Exile

IssueMay 2008
Feature by Hala George

Nothing in the disruption to me and my family described here compares with the continued suffering and desperation of those driven off their land in Gaza, the West Bank and Lebanon.

My father’s family were of Crusader stock and came from Malta via Greece, hence the name and the fair looks. My father was Anise Saleem George born in Haipha in 1906. His father, Saleem, was a Palestinian-born grain merchant. My father was the only son amongst five sisters, all born and raised in Palestine. My mother, Haipha Urban, was born in Safad, Palestine in 1909 and raised in Jerusalem.

I was born in the Church of Scotland hospital in Tiberias in 1945, and had two older sisters, Salwa and Olive.

In 1948 my father was working in Nablus.
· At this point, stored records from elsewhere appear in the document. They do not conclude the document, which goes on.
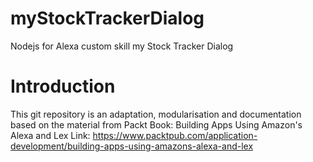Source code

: # myStockTrackerDialog
Nodejs for Alexa custom skill my Stock Tracker Dialog

# Introduction
This git repository is an adaptation, modularisation and documentation
based on the material from Packt Book: Building Apps Using Amazon's Alexa and Lex
Link: https://www.packtpub.com/application-development/building-apps-using-amazons-alexa-and-lex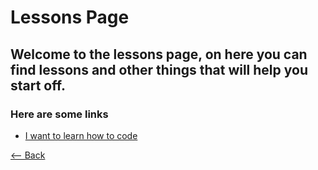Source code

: # Lessons Page
## Welcome to the lessons page, on here you can find lessons and other things that will help you start off.
### Here are some links
- [I want to learn how to code](./Pages/CODING)

[<-- Back](./)
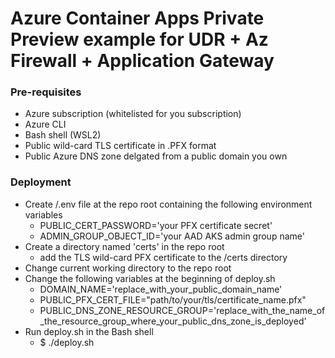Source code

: # Azure Container Apps Private Preview example for UDR + Az Firewall + Application Gateway

### Pre-requisites
- Azure subscription (whitelisted for you subscription)
- Azure CLI
- Bash shell (WSL2)
- Public wild-card TLS certificate in .PFX format
- Public Azure DNS zone delgated from a public domain you own

### Deployment
- Create /.env file at the repo root containing the following environment variables
  - PUBLIC_CERT_PASSWORD='your PFX certificate secret'
  - ADMIN_GROUP_OBJECT_ID='your AAD AKS admin group name'
- Create a directory named 'certs' in the repo root 
  - add the TLS wild-card PFX certificate to the /certs directory
- Change current working directory to the repo root
- Change the following variables at the beginning of deploy.sh
  - DOMAIN_NAME='replace_with_your_public_domain_name'
  - PUBLIC_PFX_CERT_FILE="path/to/your/tls/certificate_name.pfx"
  - PUBLIC_DNS_ZONE_RESOURCE_GROUP='replace_with_the_name_of_the_resource_group_where_your_public_dns_zone_is_deployed'
- Run deploy.sh in the Bash shell
  - $ ./deploy.sh
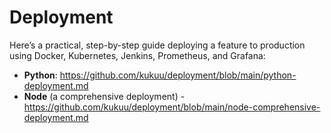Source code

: # Deployment

Here’s a practical, step-by-step guide deploying a feature to production using Docker, Kubernetes, Jenkins, Prometheus, and Grafana:

- **Python**: https://github.com/kukuu/deployment/blob/main/python-deployment.md
- **Node** (a comprehensive deployment) - https://github.com/kukuu/deployment/blob/main/node-comprehensive-deployment.md

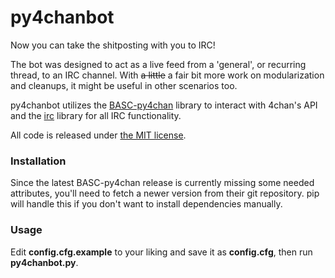 py4chanbot
==============

Now you can take the shitposting with you to IRC!

The bot was designed to act as a live feed from a 'general', or recurring thread, to an IRC channel. With ~~a little~~ a fair bit more work on modularization and cleanups, it might be useful in other scenarios too.

py4chanbot utilizes the [BASC-py4chan](https://github.com/bibanon/BASC-py4chan) library to interact with 4chan's API and the [irc](https://github.com/jaraco/irc) library for all IRC functionality.

All code is released under [the MIT license](LICENSE).

### Installation
Since the latest BASC-py4chan release is currently missing some needed attributes, you'll need to fetch a newer version from their git repository. pip will handle this if you don't want to install dependencies manually.

### Usage
Edit __config.cfg.example__ to your liking and save it as __config.cfg__, then run __py4chanbot.py__.
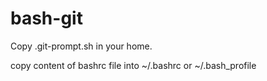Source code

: # bash-git

Copy .git-prompt.sh in your home.

copy content of bashrc file into ~/.bashrc or ~/.bash_profile

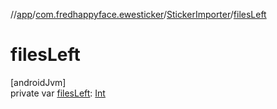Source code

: //[app](../../../index.md)/[com.fredhappyface.ewesticker](../index.md)/[StickerImporter](index.md)/[filesLeft](files-left.md)

# filesLeft

[androidJvm]\
private var [filesLeft](files-left.md): [Int](https://kotlinlang.org/api/latest/jvm/stdlib/kotlin/-int/index.html)
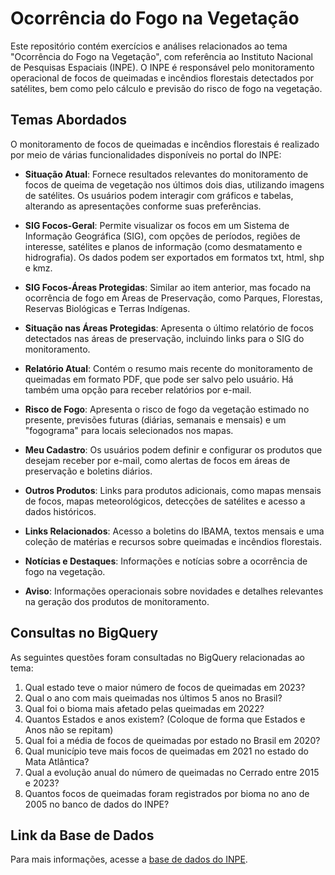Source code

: # Ocorrência do Fogo na Vegetação

Este repositório contém exercícios e análises relacionados ao tema "Ocorrência do Fogo na Vegetação", com referência ao Instituto Nacional de Pesquisas Espaciais (INPE). O INPE é responsável pelo monitoramento operacional de focos de queimadas e incêndios florestais detectados por satélites, bem como pelo cálculo e previsão do risco de fogo na vegetação.

## Temas Abordados

O monitoramento de focos de queimadas e incêndios florestais é realizado por meio de várias funcionalidades disponíveis no portal do INPE:

- **Situação Atual**: Fornece resultados relevantes do monitoramento de focos de queima de vegetação nos últimos dois dias, utilizando imagens de satélites. Os usuários podem interagir com gráficos e tabelas, alterando as apresentações conforme suas preferências.
  
- **SIG Focos-Geral**: Permite visualizar os focos em um Sistema de Informação Geográfica (SIG), com opções de períodos, regiões de interesse, satélites e planos de informação (como desmatamento e hidrografia). Os dados podem ser exportados em formatos txt, html, shp e kmz.
  
- **SIG Focos-Áreas Protegidas**: Similar ao item anterior, mas focado na ocorrência de fogo em Áreas de Preservação, como Parques, Florestas, Reservas Biológicas e Terras Indígenas.
  
- **Situação nas Áreas Protegidas**: Apresenta o último relatório de focos detectados nas áreas de preservação, incluindo links para o SIG do monitoramento.
  
- **Relatório Atual**: Contém o resumo mais recente do monitoramento de queimadas em formato PDF, que pode ser salvo pelo usuário. Há também uma opção para receber relatórios por e-mail.
  
- **Risco de Fogo**: Apresenta o risco de fogo da vegetação estimado no presente, previsões futuras (diárias, semanais e mensais) e um "fogograma" para locais selecionados nos mapas.
  
- **Meu Cadastro**: Os usuários podem definir e configurar os produtos que desejam receber por e-mail, como alertas de focos em áreas de preservação e boletins diários.
  
- **Outros Produtos**: Links para produtos adicionais, como mapas mensais de focos, mapas meteorológicos, detecções de satélites e acesso a dados históricos.
  
- **Links Relacionados**: Acesso a boletins do IBAMA, textos mensais e uma coleção de matérias e recursos sobre queimadas e incêndios florestais.
  
- **Notícias e Destaques**: Informações e notícias sobre a ocorrência de fogo na vegetação.
  
- **Aviso**: Informações operacionais sobre novidades e detalhes relevantes na geração dos produtos de monitoramento.

## Consultas no BigQuery

As seguintes questões foram consultadas no BigQuery relacionadas ao tema:

1. Qual estado teve o maior número de focos de queimadas em 2023?
2. Qual o ano com mais queimadas nos últimos 5 anos no Brasil?
3. Qual foi o bioma mais afetado pelas queimadas em 2022?
4. Quantos Estados e anos existem? (Coloque de forma que Estados e Anos não se repitam)
5. Qual foi a média de focos de queimadas por estado no Brasil em 2020?
6. Qual município teve mais focos de queimadas em 2021 no estado do Mata Atlântica?
7. Qual a evolução anual do número de queimadas no Cerrado entre 2015 e 2023?
8. Quantos focos de queimadas foram registrados por bioma no ano de 2005 no banco de dados do INPE?

## Link da Base de Dados

Para mais informações, acesse a [base de dados do INPE](https://basedosdados.org/dataset/f06f3cdc-b539-409b-b311-1ff8878fb8d9?table=a3696dc2-4dd1-4f7e-9769-6aa16a1556b8).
We were living there in a rented house and became citizens of the West Bank, under Jordanian jurisdiction. But the rest of the family was in the part of Palestine which became Israel and we were unable to return to my father’s house in Nazareth. From then on we were severed from all our relatives, with no mail or telephone connection.
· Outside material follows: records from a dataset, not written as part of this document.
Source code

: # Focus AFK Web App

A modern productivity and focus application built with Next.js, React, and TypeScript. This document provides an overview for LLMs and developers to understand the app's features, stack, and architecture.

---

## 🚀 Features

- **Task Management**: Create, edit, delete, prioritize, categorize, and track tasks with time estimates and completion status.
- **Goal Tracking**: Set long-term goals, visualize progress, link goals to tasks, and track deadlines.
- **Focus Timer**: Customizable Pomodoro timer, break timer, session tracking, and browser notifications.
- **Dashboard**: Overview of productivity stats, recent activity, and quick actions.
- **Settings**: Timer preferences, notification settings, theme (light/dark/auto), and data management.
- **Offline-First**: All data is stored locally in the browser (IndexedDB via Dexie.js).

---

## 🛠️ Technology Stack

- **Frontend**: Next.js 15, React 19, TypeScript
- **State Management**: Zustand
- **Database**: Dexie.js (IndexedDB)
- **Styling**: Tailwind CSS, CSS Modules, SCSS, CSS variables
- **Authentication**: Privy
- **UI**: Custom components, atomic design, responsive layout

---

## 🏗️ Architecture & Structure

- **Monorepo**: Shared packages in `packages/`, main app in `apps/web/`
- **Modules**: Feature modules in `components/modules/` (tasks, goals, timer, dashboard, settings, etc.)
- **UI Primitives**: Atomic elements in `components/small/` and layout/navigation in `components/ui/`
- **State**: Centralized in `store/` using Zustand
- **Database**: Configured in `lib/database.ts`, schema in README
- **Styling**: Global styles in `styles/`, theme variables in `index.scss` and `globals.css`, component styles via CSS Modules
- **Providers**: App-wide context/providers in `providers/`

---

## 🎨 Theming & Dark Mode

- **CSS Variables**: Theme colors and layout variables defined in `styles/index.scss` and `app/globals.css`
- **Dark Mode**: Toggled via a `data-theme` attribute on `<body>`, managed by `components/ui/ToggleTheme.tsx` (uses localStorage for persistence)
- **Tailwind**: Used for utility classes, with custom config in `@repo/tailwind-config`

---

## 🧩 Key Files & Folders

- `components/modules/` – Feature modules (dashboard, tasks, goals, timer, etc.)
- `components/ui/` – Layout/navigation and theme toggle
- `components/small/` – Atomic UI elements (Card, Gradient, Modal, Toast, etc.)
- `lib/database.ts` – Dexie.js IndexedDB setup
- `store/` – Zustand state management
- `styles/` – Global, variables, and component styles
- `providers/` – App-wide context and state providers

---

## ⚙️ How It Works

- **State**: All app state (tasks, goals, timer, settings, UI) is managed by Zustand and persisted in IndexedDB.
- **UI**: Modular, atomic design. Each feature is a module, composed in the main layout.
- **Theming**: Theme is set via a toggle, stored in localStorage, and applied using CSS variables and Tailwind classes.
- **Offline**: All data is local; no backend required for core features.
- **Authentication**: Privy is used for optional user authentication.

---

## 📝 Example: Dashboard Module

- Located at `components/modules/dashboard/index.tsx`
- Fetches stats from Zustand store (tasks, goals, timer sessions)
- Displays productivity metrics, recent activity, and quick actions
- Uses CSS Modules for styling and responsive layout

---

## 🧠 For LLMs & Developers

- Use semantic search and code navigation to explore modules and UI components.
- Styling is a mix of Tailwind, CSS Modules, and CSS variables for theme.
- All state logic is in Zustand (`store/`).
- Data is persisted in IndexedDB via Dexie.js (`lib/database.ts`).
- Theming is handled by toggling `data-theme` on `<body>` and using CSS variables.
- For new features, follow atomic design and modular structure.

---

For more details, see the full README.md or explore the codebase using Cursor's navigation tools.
One of my aunts was married and left Palestine, in fear, to join her husband who was working in Beirut. My grandmother soon went to join her and she died without seeing the rest of her children again. I only met her once.

I lived in Nablus and then Ramallah until I was 19. Then in 1964 I came to Leith Hospital, near Edinburgh, to train to be a nurse. My sisters and I went to private schools, but there wasn’t enough money for post-school education. Nurses’ training was free with maintenance and some pocket-money!
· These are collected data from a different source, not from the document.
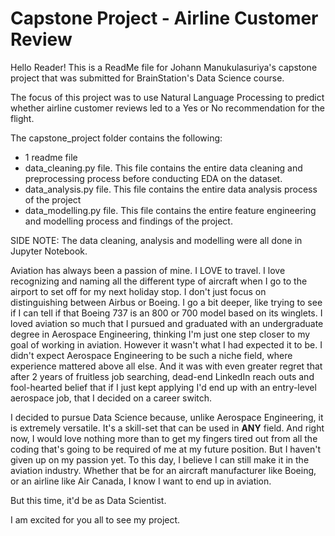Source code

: # Capstone Project - Airline Customer Review

Hello Reader! This is a ReadMe file for Johann Manukulasuriya's capstone project that was submitted for BrainStation's Data Science course. 

The focus of this project was to use Natural Language Processing to predict whether airline customer reviews led to a Yes or No recommendation for the flight. 

The capstone_project folder contains the following:

- 1 readme file 
- data_cleaning.py file. This file contains the entire data cleaning and preprocessing process before conducting EDA on the dataset.
- data_analysis.py file. This file contains the entire data analysis process of the project
- data_modelling.py file. This file contains the entire feature engineering and modelling process and findings of the project. 

SIDE NOTE: The data cleaning, analysis and modelling were all done in Jupyter Notebook. 


Aviation has always been a passion of mine. I LOVE to travel. I love recognizing and naming all the different type of aircraft when I go to the airport to set off for my next holiday stop. I don't just focus on distinguishing between Airbus or Boeing. I go a bit deeper, like trying to see if I can tell if that Boeing 737 is an 800 or 700 model based on its winglets. I loved aviation so much that I pursued and graduated with an undergraduate degree in Aerospace Engineering, thinking I'm just one step closer to my goal of working in aviation. However it wasn't what I had expected it to be. I didn't expect Aerospace Engineering to be such a niche field, where experience mattered above all else. And it was with even greater regret that after 2 years of fruitless job searching, dead-end LinkedIn reach outs and fool-hearted belief that if I just kept applying I'd end up with an entry-level aerospace job, that I decided on a career switch. 

I decided to pursue Data Science because, unlike Aerospace Engineering, it is extremely versatile. It's a skill-set that can be used in **ANY** field. And right now, I would love nothing more than to get my fingers tired out from all the coding that's going to be required of me at my future position. But I haven't given up on my passion yet. To this day, I believe I can still make it in the aviation industry. Whether that be for an aircraft manufacturer like Boeing, or an airline like Air Canada, I know I want to end up in aviation.

But this time, it'd be as Data Scientist. 

I am excited for you all to see my project.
I never saw my father again as he died suddenly in 1965. In 1967 the Israeli invasion and occupation of the West Bank and Gaza occurred. I had completed my training and only had a student visa, so I couldn’t stay or obtain work in Britain. I desperately wanted to go home and I contacted the Jordanian embassy in London, but they said that they no control over the West Bank so were unable to help me.

In March 1968 the Israelis granted me a visa for only two months.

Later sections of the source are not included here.